As it happens, the tactic is not a new one. In the early part of the twentieth century, the writer Walter Lippmann proselytized about the need for a disinterested media comprised of a professionalized stratum of journalists employed to manage the ignorance of public opinion through the top-down mediation of government policies. Lippmann’s proposals, still influential today, sought to deal with two key problems: first, a damaging critique of the (uncritical, arguably “fake”) way US newspapers had reported the Russian Revolution; second, a growing anxiety of the potential for the new technologies of mass media to rouse public opinion beyond manageable limits. Sound familiar?
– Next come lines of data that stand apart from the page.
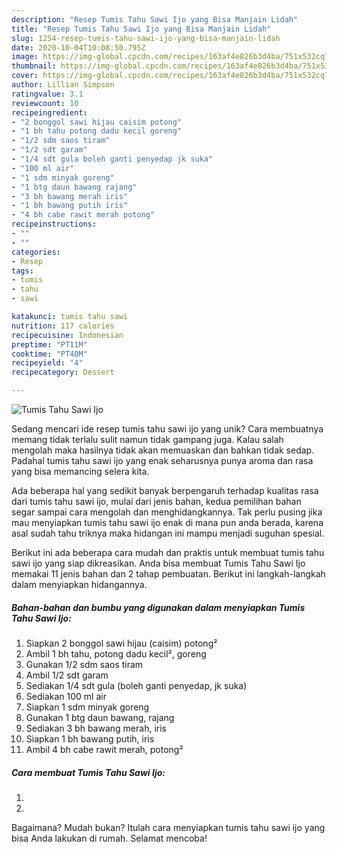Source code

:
 ```yaml
---
description: "Resep Tumis Tahu Sawi Ijo yang Bisa Manjain Lidah"
title: "Resep Tumis Tahu Sawi Ijo yang Bisa Manjain Lidah"
slug: 1254-resep-tumis-tahu-sawi-ijo-yang-bisa-manjain-lidah
date: 2020-10-04T10:08:50.795Z
image: https://img-global.cpcdn.com/recipes/163af4e826b3d4ba/751x532cq70/tumis-tahu-sawi-ijo-foto-resep-utama.jpg
thumbnail: https://img-global.cpcdn.com/recipes/163af4e826b3d4ba/751x532cq70/tumis-tahu-sawi-ijo-foto-resep-utama.jpg
cover: https://img-global.cpcdn.com/recipes/163af4e826b3d4ba/751x532cq70/tumis-tahu-sawi-ijo-foto-resep-utama.jpg
author: Lillian Simpson
ratingvalue: 3.1
reviewcount: 10
recipeingredient:
- "2 bonggol sawi hijau caisim potong"
- "1 bh tahu potong dadu kecil goreng"
- "1/2 sdm saos tiram"
- "1/2 sdt garam"
- "1/4 sdt gula boleh ganti penyedap jk suka"
- "100 ml air"
- "1 sdm minyak goreng"
- "1 btg daun bawang rajang"
- "3 bh bawang merah iris"
- "1 bh bawang putih iris"
- "4 bh cabe rawit merah potong"
recipeinstructions:
- ""
- ""
categories:
- Resep
tags:
- tumis
- tahu
- sawi

katakunci: tumis tahu sawi 
nutrition: 117 calories
recipecuisine: Indonesian
preptime: "PT11M"
cooktime: "PT40M"
recipeyield: "4"
recipecategory: Dessert

---
```



![Tumis Tahu Sawi Ijo](https://img-global.cpcdn.com/recipes/163af4e826b3d4ba/751x532cq70/tumis-tahu-sawi-ijo-foto-resep-utama.jpg)

Sedang mencari ide resep tumis tahu sawi ijo yang unik? Cara membuatnya memang tidak terlalu sulit namun tidak gampang juga. Kalau salah mengolah maka hasilnya tidak akan memuaskan dan bahkan tidak sedap. Padahal tumis tahu sawi ijo yang enak seharusnya punya aroma dan rasa yang bisa memancing selera kita.



Ada beberapa hal yang sedikit banyak berpengaruh terhadap kualitas rasa dari tumis tahu sawi ijo, mulai dari jenis bahan, kedua pemilihan bahan segar sampai cara mengolah dan menghidangkannya. Tak perlu pusing jika mau menyiapkan tumis tahu sawi ijo enak di mana pun anda berada, karena asal sudah tahu triknya maka hidangan ini mampu menjadi suguhan spesial.


Berikut ini ada beberapa cara mudah dan praktis untuk membuat tumis tahu sawi ijo yang siap dikreasikan. Anda bisa membuat Tumis Tahu Sawi Ijo memakai 11 jenis bahan dan 2 tahap pembuatan. Berikut ini langkah-langkah dalam menyiapkan hidangannya.

<!--inarticleads1-->

##### Bahan-bahan dan bumbu yang digunakan dalam menyiapkan Tumis Tahu Sawi Ijo:

1. Siapkan 2 bonggol sawi hijau (caisim) potong²
1. Ambil 1 bh tahu, potong dadu kecil², goreng
1. Gunakan 1/2 sdm saos tiram
1. Ambil 1/2 sdt garam
1. Sediakan 1/4 sdt gula (boleh ganti penyedap, jk suka)
1. Sediakan 100 ml air
1. Siapkan 1 sdm minyak goreng
1. Gunakan 1 btg daun bawang, rajang
1. Sediakan 3 bh bawang merah, iris
1. Siapkan 1 bh bawang putih, iris
1. Ambil 4 bh cabe rawit merah, potong²




<!--inarticleads2-->

##### Cara membuat Tumis Tahu Sawi Ijo:

1. 
1. 




Bagaimana? Mudah bukan? Itulah cara menyiapkan tumis tahu sawi ijo yang bisa Anda lakukan di rumah. Selamat mencoba!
While journalistic concerns about maintaining integrity (if that’s what we want to call it) amid an evolving technological landscape today seem as strong as ever, what’s less stable is who gets to define the parameters of the legitimate, authoritative, “real” news. Since the “fake news” label caught on, many establishment outlets have been unable to resist defining themselves against the term.
But Trump’s latest remarks demonstrate the malleable boundaries of the charge, leading even establishment outlets to take umbrage now that they’ve been forced to defend themselves — not against other journalists, but the president-elect of the United States...
Given the atomization of what now constitutes "the media" in the digital age, coupled with the endemic polarization of our body politic, the phenomenon of "fake news" is not going away anytime soon. Indeed, the atomization and polarization seem to be feeding off one another in altogether unhealthy ways. Is that a "positive feedback loop"? Someone better acquainted than I in systems theory might be able to shed some light on that.